The FTSE AIM index — or the Alternative Investment Market — contains a variety of stocks. But many of them are relatively small, higher-risk growth stocks. Among these is Jubilee Metals (LSE:JLP), a metal recovery firm operating in Zambia and South Africa.
I’ve previously written about this company and believed it could be a good addition to my portfolio. With recent results available, I want to analyse these to gauge if this business is still strong. Let’s take a closer look.
Recent results
On 8 February, the company released its operational update for the six months to 31 December 2021. A financial update followed in March. The operational update was overwhelmingly positive.

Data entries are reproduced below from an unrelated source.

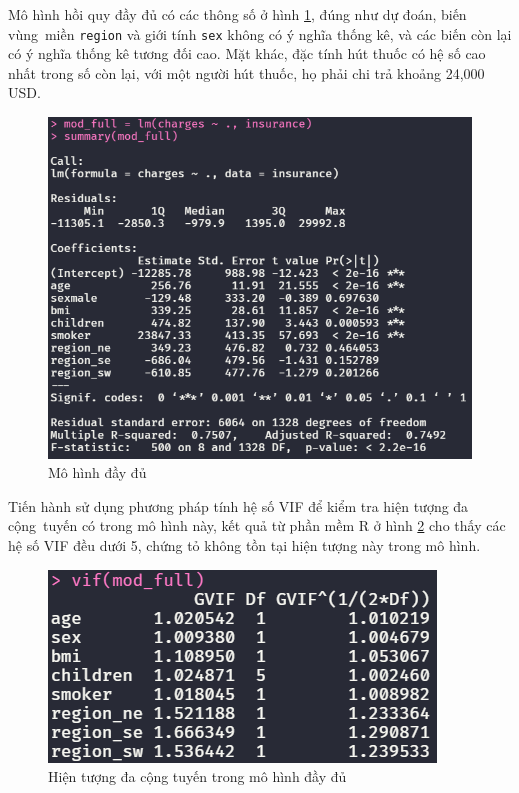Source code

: Mô hình hồi quy đầy đủ có các thông số ở hình \ref{fig-a1:model-full}, đúng như dự đoán, biến vùng~miền \texttt{region} và giới tính \texttt{sex} không có ý nghĩa thống kê, và các biến còn lại có ý nghĩa thống kê tương đối cao. Mặt khác, đặc tính hút thuốc có hệ số cao nhất trong số còn lại, với một người hút thuốc, họ phải chi trả khoảng 24,000 USD.
\begin{figure}[H]
	\centering
	\includegraphics[width=0.7\linewidth]{images/A1/model-full}
	\caption{Mô hình đầy đủ}
	\label{fig-a1:model-full}
\end{figure}

Tiến hành sử dụng phương pháp tính hệ số VIF để kiểm tra hiện tượng đa cộng~tuyến có trong mô hình này, kết quả từ phần mềm R ở hình \ref{fig-a1:model-full-vif} cho thấy các hệ số VIF đều dưới 5, chứng tỏ không tồn tại hiện tượng này trong mô hình.
\begin{figure}[H]
	\centering
	\includegraphics[width=0.5\linewidth]{images/A1/model-full-vif}
	\caption{Hiện tượng đa cộng tuyến trong mô hình đầy đủ}
	\label{fig-a1:model-full-vif}
\end{figure}

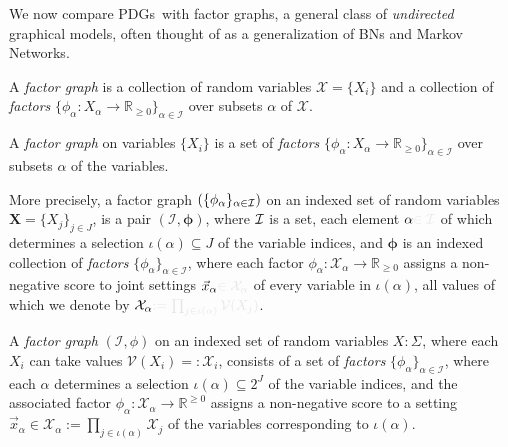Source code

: \documentclass{article}
\newcommand{\notation}[2][]{#1}
\renewcommand{\notation}[2][]{{\color{notationcolor} #2}}
\newcommand{\V}{\mathcal V}
\newcommand{\MN}{PDG}
\newcommand{\MNs}{\MN s}
\numberwithin{equation}{section}
\begin{document}
\begin{notfocus}
	
	We now compare \MNs\ with factor graphs, a general class of \emph{undirected} graphical models, often thought of as a generalization of BNs and Markov Networks.
	
	
\begin{quickdefn}
	A \emph{factor graph} is a collection of random variables $\mathcal X = \{X_i\}$ and a collection of \emph{factors} $\{\phi_\alpha\colon X_\alpha \to \mathbb R_{\geq0}\}_{\alpha \in \mathcal I }$ over subsets $\alpha$ of $\mathcal X$.
\end{quickdefn}
	\begin{defn}
		A \emph{factor graph} on variables $\{X_i\}$ is a set of \emph{factors} $\{\phi_\alpha\colon X_\alpha \to \mathbb R_{\geq0}\}_{\alpha \in \mathcal I }$ over subsets $\alpha$ of the variables.
		
		More precisely, a factor graph $ (\{\phi_\alpha\}_{\alpha \in \cal I})$ on an indexed set of random variables $\mathbf X = \{ X_j \}_{j \in J}$, 
		is a pair $(\mathcal I, \boldsymbol\phi)$, where $\cal I$ is a set,
		each element $\alpha\notation{\in \mathcal I}$ of which determines a selection $\iota(\alpha) \subseteq J$ of the variable indices, and
		$\boldsymbol\phi$ is an indexed collection of \emph{factors} $\{\phi_\alpha\}_{\alpha \in \mathcal I }$, 
		where each factor $\phi_\alpha \colon \mathcal X_\alpha \to \mathbb R_{\geq 0}$ assigns a non-negative score to joint settings $\vec x_\alpha \notation{\in \mathcal X_\alpha}$ of every variable in $\iota(\alpha)$, all values of which we denote by $\mathcal X_\alpha\notation{ := \prod_{j \in \iota(\alpha)} \mathcal V(X_j)}$. 
	\end{defn}
\begin{fulldefn}
	A \emph{factor graph} $(\mathcal I, \phi)$ on an indexed set of random variables $X : \Sigma_{}$, where each $X_i$ can take values $\V(X_i) =: \mathcal X_i$, consists of  
	a set of \emph{factors} $\{\phi_\alpha\}_{\alpha \in \mathcal I }$, where each $\alpha$ determines a selection $\iota(\alpha) \subseteq 2^J$ of the variable indices, and the associated factor $\phi_\alpha \colon \mathcal X_\alpha \to \mathbb R^{\geq 0}$ assigns a non-negative score to a setting $\vec x_\alpha \in \mathcal X_\alpha := \prod_{j \in \iota(\alpha)} \mathcal X_j$ of the variables corresponding to $\iota(\alpha)$.
	

\end{fulldefn}
\end{notfocus}
\end{document}
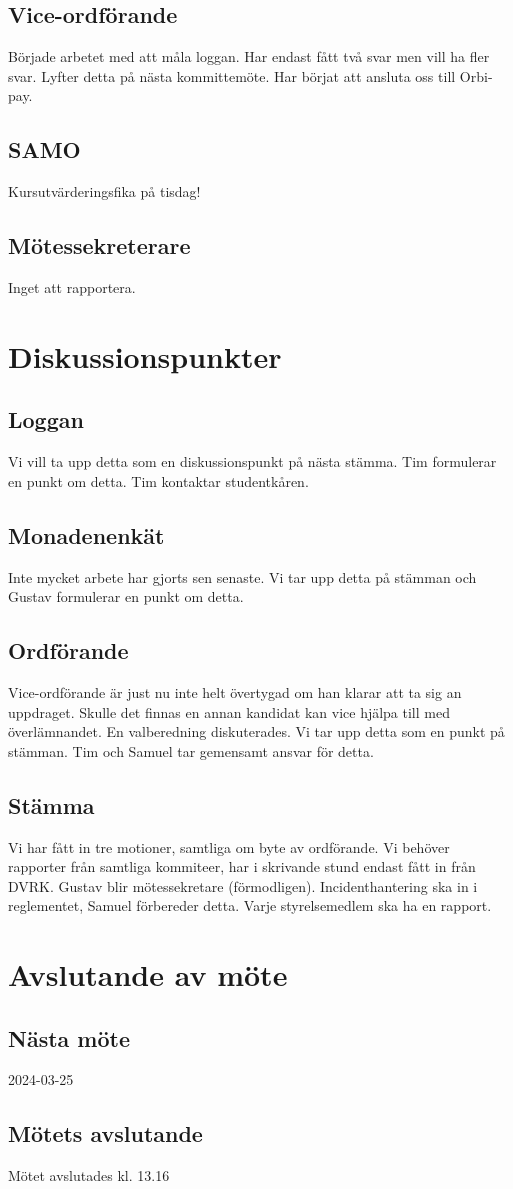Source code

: \documentclass[protokoll]{dvd}
\begin{document}
\subsection{Vice-ordförande}
Började arbetet med att måla loggan. Har endast fått två svar men vill ha fler svar. Lyfter detta på nästa kommittemöte. 
Har börjat att ansluta oss till Orbi-pay.

\subsection{SAMO}
Kursutvärderingsfika på tisdag!

\subsection{Mötessekreterare}
Inget att rapportera.

\newpage


\section{Diskussionspunkter}

\subsection*{Loggan}
Vi vill ta upp detta som en diskussionspunkt på nästa stämma. Tim formulerar en punkt om detta.
Tim kontaktar studentkåren.

\subsection*{Monadenenkät}
Inte mycket arbete har gjorts sen senaste. Vi tar upp detta på stämman och Gustav formulerar en punkt om detta.

\subsection*{Ordförande}
Vice-ordförande är just nu inte helt övertygad om han klarar att ta sig an uppdraget.
Skulle det finnas en annan kandidat kan vice hjälpa till med överlämnandet.
En valberedning diskuterades. Vi tar upp detta som en punkt på stämman.
Tim och Samuel tar gemensamt ansvar för detta.

\subsection*{Stämma}
Vi har fått in tre motioner, samtliga om byte av ordförande.
Vi behöver rapporter från samtliga kommiteer, har i skrivande stund endast fått in från DVRK.
Gustav blir mötessekretare (förmodligen).
Incidenthantering ska in i reglementet, Samuel förbereder detta.
Varje styrelsemedlem ska ha en rapport.


\newpage
\section{Avslutande av möte}

\subsection{Nästa möte}
2024-03-25

\subsection{Mötets avslutande}
Mötet avslutades kl. 13.16

\styrelsesignaturer
\end{document}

For the period, chrome concentrate production was up by 41% year on year. In addition, revenue from chrome concentrate increased by 28%. This is a mineral that’s used for steel and alloy production and traded by big businesses like Rio Tinto and BHP Group. The firm produced 80,000 tonnes of chrome concentrate per month during the second half of the 2020 calendar year.

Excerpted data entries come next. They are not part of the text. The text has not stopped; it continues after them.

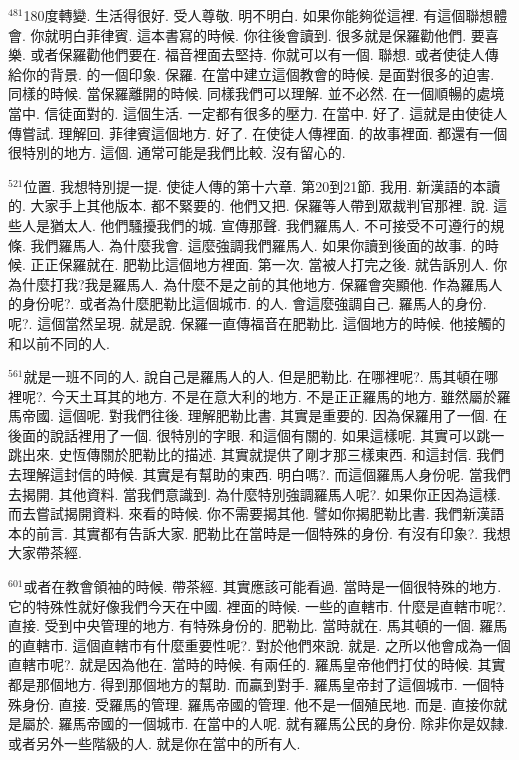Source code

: \documentclass{book}
\begin{document}
$^{481}$180度轉變.
生活得很好.
受人尊敬.
明不明白.
如果你能夠從這裡.
有這個聯想體會.
你就明白菲律賓.
這本書寫的時候.
你往後會讀到.
很多就是保羅勸他們.
要喜樂.
或者保羅勸他們要在.
福音裡面去堅持.
你就可以有一個.
聯想.
或者使徒人傳給你的背景.
的一個印象.
保羅.
在當中建立這個教會的時候.
是面對很多的迫害.
同樣的時候.
當保羅離開的時候.
同樣我們可以理解.
並不必然.
在一個順暢的處境當中.
信徒面對的.
這個生活.
一定都有很多的壓力.
在當中.
好了.
這就是由使徒人傳嘗試.
理解回.
菲律賓這個地方.
好了.
在使徒人傳裡面.
的故事裡面.
都還有一個很特別的地方.
這個.
通常可能是我們比較.
沒有留心的.

$^{521}$位置.
我想特別提一提.
使徒人傳的第十六章.
第20到21節.
我用.
新漢語的本讀的.
大家手上其他版本.
都不緊要的.
他們又把.
保羅等人帶到眾裁判官那裡.
說.
這些人是猶太人.
他們騷擾我們的城.
宣傳那聲.
我們羅馬人.
不可接受不可遵行的規條.
我們羅馬人.
為什麼我會.
這麼強調我們羅馬人.
如果你讀到後面的故事.
的時候.
正正保羅就在.
肥勒比這個地方裡面.
第一次.
當被人打完之後.
就告訴別人.
你為什麼打我?我是羅馬人.
為什麼不是之前的其他地方.
保羅會突顯他.
作為羅馬人的身份呢?.
或者為什麼肥勒比這個城市.
的人.
會這麼強調自己.
羅馬人的身份.
呢?.
這個當然呈現.
就是說.
保羅一直傳福音在肥勒比.
這個地方的時候.
他接觸的和以前不同的人.

$^{561}$就是一班不同的人.
說自己是羅馬人的人.
但是肥勒比.
在哪裡呢?.
馬其頓在哪裡呢?.
今天土耳其的地方.
不是在意大利的地方.
不是正正羅馬的地方.
雖然屬於羅馬帝國.
這個呢.
對我們往後.
理解肥勒比書.
其實是重要的.
因為保羅用了一個.
在後面的說話裡用了一個.
很特別的字眼.
和這個有關的.
如果這樣呢.
其實可以跳一跳出來.
史恆傳關於肥勒比的描述.
其實就提供了剛才那三樣東西.
和這封信.
我們去理解這封信的時候.
其實是有幫助的東西.
明白嗎?.
而這個羅馬人身份呢.
當我們去揭開.
其他資料.
當我們意識到.
為什麼特別強調羅馬人呢?.
如果你正因為這樣.
而去嘗試揭開資料.
來看的時候.
你不需要揭其他.
譬如你揭肥勒比書.
我們新漢語本的前言.
其實都有告訴大家.
肥勒比在當時是一個特殊的身份.
有沒有印象?.
我想大家帶茶經.

$^{601}$或者在教會領袖的時候.
帶茶經.
其實應該可能看過.
當時是一個很特殊的地方.
它的特殊性就好像我們今天在中國.
裡面的時候.
一些的直轄市.
什麼是直轄市呢?.
直接.
受到中央管理的地方.
有特殊身份的.
肥勒比.
當時就在.
馬其頓的一個.
羅馬的直轄市.
這個直轄市有什麼重要性呢?.
對於他們來說.
就是.
之所以他會成為一個直轄市呢?.
就是因為他在.
當時的時候.
有兩任的.
羅馬皇帝他們打仗的時候.
其實都是那個地方.
得到那個地方的幫助.
而贏到對手.
羅馬皇帝封了這個城市.
一個特殊身份.
直接.
受羅馬的管理.
羅馬帝國的管理.
他不是一個殖民地.
而是.
直接你就是屬於.
羅馬帝國的一個城市.
在當中的人呢.
就有羅馬公民的身份.
除非你是奴隸.
或者另外一些階級的人.
就是你在當中的所有人.
\end{document}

What’s more, Jubilee Metals decided to upgrade its processing plant for platinum group metals (PGMs) in South Africa. Investing £17.5m, this allowed the production of 44,000 PGMs ounces for the period, compared with 30,000 ounces in the final six months of 2020.
Financial results for this FTSE AIM stock
In the final six months of 2021, revenue increased to £63.27m. This grew from £53.44m, year on year. Despite this, earnings before interest, taxes, depreciation, and amortisation (EBITDA) shrank from £29.33m to just £14.91m. While this may appear disappointing, it’s worth noting that the South African processing plant upgrade likely ate into these earnings.

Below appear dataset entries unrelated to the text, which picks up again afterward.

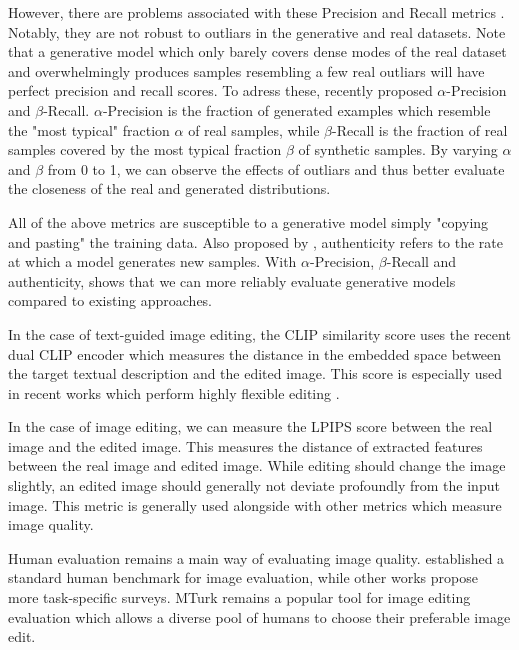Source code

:However, there are problems associated with these Precision and Recall metrics \citep{naeem2020reliable, alaa2022faithful}.
Notably, they are not robust to outliars in the generative and real datasets. Note that a generative model which only barely 
covers dense modes of the real dataset and overwhelmingly 
produces samples resembling a few real outliars will have perfect precision and recall scores. To adress these, 
\cite{alaa2022faithful} recently proposed $\alpha$-Precision and $\beta$-Recall. $\alpha$-Precision is the 
fraction of generated examples which resemble the "most typical" fraction $\alpha$ of real samples, while  $\beta$-Recall
is the fraction of real samples covered by the most typical fraction $\beta$ of synthetic samples. By varying 
$\alpha$ and $\beta$ from 0 to 1, we can observe the effects of outliars and thus better evaluate the closeness 
of the real and generated distributions. 

 All of the above metrics are susceptible to a generative model simply "copying and pasting" 
the training data. Also proposed by \cite{alaa2022faithful}, authenticity refers to the rate at which 
a model generates new samples. With  $\alpha$-Precision, $\beta$-Recall and authenticity, \cite{alaa2022faithful}
shows that we can more reliably evaluate generative models compared to existing approaches. 

 In the case of text-guided image editing, the CLIP similarity score uses the 
recent dual CLIP encoder \citep{radford2021learning} which measures the distance in the embedded space 
between the target textual description and the edited image. This score is especially used in recent 
works which perform highly flexible editing \citep{mokady2023null, hertz2022prompt}.

In the case of image editing, we can measure the LPIPS \citep{zhanglpips2018} score between 
the real image and the edited image. This measures the distance of extracted features between the 
real image and edited image. While editing should change the image slightly, an 
edited image should generally not deviate profoundly from the input image. This metric 
is generally used alongside with other metrics which measure image quality. 

Human evaluation remains a main way of evaluating image quality.  \cite{hype} 
established a standard human benchmark for image evaluation, while other works propose 
more task-specific surveys. \ac{MTurk} remains a popular tool for image editing 
evaluation which allows a diverse pool of humans to choose their preferable 
image edit. 


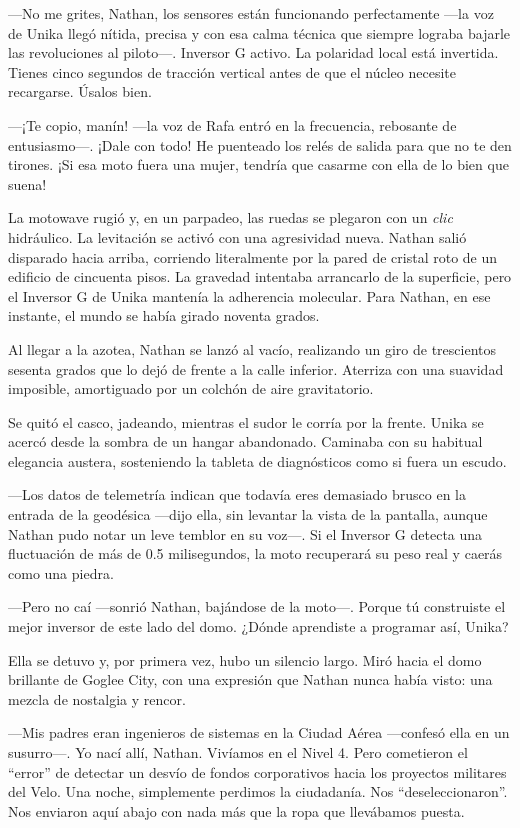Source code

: \documentclass[12pt,a4paper]{book}
\begin{document}
---No me grites, Nathan, los sensores están funcionando perfectamente ---la voz de Unika llegó nítida, precisa y con esa calma técnica que siempre lograba bajarle las revoluciones al piloto---. Inversor G activo. La polaridad local está invertida. Tienes cinco segundos de tracción vertical antes de que el núcleo necesite recargarse. Úsalos bien.

---¡Te copio, manín! ---la voz de Rafa entró en la frecuencia, rebosante de entusiasmo---. ¡Dale con todo! He puenteado los relés de salida para que no te den tirones. ¡Si esa moto fuera una mujer, tendría que casarme con ella de lo bien que suena!

La motowave rugió y, en un parpadeo, las ruedas se plegaron con un \textit{clic} hidráulico. La levitación se activó con una agresividad nueva. Nathan salió disparado hacia arriba, corriendo literalmente por la pared de cristal roto de un edificio de cincuenta pisos. La gravedad intentaba arrancarlo de la superficie, pero el Inversor G de Unika mantenía la adherencia molecular. Para Nathan, en ese instante, el mundo se había girado noventa grados.

Al llegar a la azotea, Nathan se lanzó al vacío, realizando un giro de trescientos sesenta grados que lo dejó de frente a la calle inferior. Aterriza con una suavidad imposible, amortiguado por un colchón de aire gravitatorio.

Se quitó el casco, jadeando, mientras el sudor le corría por la frente. Unika se acercó desde la sombra de un hangar abandonado. Caminaba con su habitual elegancia austera, sosteniendo la tableta de diagnósticos como si fuera un escudo.

---Los datos de telemetría indican que todavía eres demasiado brusco en la entrada de la geodésica ---dijo ella, sin levantar la vista de la pantalla, aunque Nathan pudo notar un leve temblor en su voz---. Si el Inversor G detecta una fluctuación de más de 0.5 milisegundos, la moto recuperará su peso real y caerás como una piedra.

---Pero no caí ---sonrió Nathan, bajándose de la moto---. Porque tú construiste el mejor inversor de este lado del domo. ¿Dónde aprendiste a programar así, Unika?

Ella se detuvo y, por primera vez, hubo un silencio largo. Miró hacia el domo brillante de Goglee City, con una expresión que Nathan nunca había visto: una mezcla de nostalgia y rencor.

---Mis padres eran ingenieros de sistemas en la Ciudad Aérea ---confesó ella en un susurro---. Yo nací allí, Nathan. Vivíamos en el Nivel 4. Pero cometieron el ``error'' de detectar un desvío de fondos corporativos hacia los proyectos militares del Velo. Una noche, simplemente perdimos la ciudadanía. Nos ``deseleccionaron''. Nos enviaron aquí abajo con nada más que la ropa que llevábamos puesta.
\end{document}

I’ve already written elsewhere about Jubilee’s strong historical earnings. Suffice to say, between the 2019 and 2021 calendar years, earnings-per-share (EPS) rose by nearly 400%. This is growth at lightning speed and suggests the management is expanding the firm in a responsible way. It should be noted, however, that past performance is not necessarily indicative of future performance.
It’s also possible that Jubilee Metals is undervalued. By comparing its trailing price-to-earnings (P/E) ratio to a competitor, Central Asia Metals, we see that Jubilee’s 8.2 is lower than its rival’s 10.08. It’s always good to know that I might be getting a bargain when I invest in a business and I think Jubilee Metals might fit the bill. It currently trades at 14.7p, down 6.65% in the past year.
Overall, this is a business that’s growing and expanding. The recent operational updates are encouraging and production output is increasing. Although earnings have narrowed, I’m confident that this is a short-term issue that will subside over a longer period of time. I will be buying shares soon.